EXERCISE MATERIALS Block Start
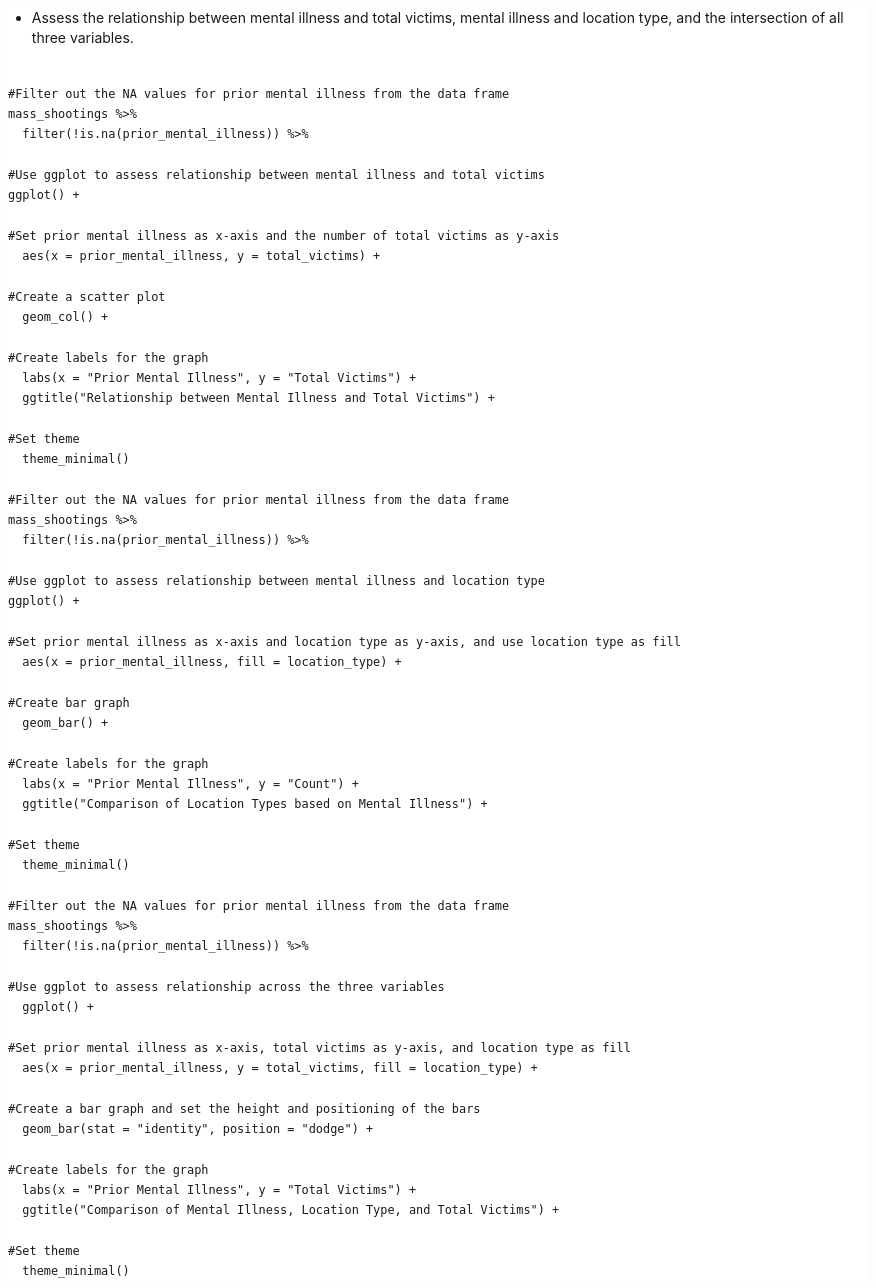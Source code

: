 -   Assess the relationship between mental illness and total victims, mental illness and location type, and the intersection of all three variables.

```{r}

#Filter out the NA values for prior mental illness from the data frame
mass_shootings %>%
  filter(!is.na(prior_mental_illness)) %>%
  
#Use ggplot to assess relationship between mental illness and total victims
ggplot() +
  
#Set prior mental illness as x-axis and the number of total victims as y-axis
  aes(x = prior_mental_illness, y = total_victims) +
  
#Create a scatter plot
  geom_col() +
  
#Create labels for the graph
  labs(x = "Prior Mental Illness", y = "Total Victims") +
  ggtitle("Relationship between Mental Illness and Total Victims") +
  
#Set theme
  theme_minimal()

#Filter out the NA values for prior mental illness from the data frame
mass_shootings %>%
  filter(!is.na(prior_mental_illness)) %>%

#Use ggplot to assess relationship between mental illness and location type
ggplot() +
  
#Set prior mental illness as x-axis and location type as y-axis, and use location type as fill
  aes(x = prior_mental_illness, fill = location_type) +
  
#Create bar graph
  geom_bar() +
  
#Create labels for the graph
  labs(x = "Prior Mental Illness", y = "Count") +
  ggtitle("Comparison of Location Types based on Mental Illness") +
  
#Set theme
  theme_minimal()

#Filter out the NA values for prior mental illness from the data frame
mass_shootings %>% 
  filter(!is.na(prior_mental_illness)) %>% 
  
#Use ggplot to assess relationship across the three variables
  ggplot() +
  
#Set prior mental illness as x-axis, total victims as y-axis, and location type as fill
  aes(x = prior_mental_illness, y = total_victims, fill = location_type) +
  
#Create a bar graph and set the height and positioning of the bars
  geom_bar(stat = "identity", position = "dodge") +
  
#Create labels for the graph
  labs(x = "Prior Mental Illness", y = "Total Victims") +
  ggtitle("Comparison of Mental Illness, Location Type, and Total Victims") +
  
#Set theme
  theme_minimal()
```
EXERCISE MATERIALS Block End
WHAT IS REQUIRED ▸
Filter the lines above, keeping and copying those that contain "Comparison".

WRITTEN RESPONSE ▸
  ggtitle("Comparison of Location Types based on Mental Illness") +
  ggtitle("Comparison of Mental Illness, Location Type, and Total Victims") +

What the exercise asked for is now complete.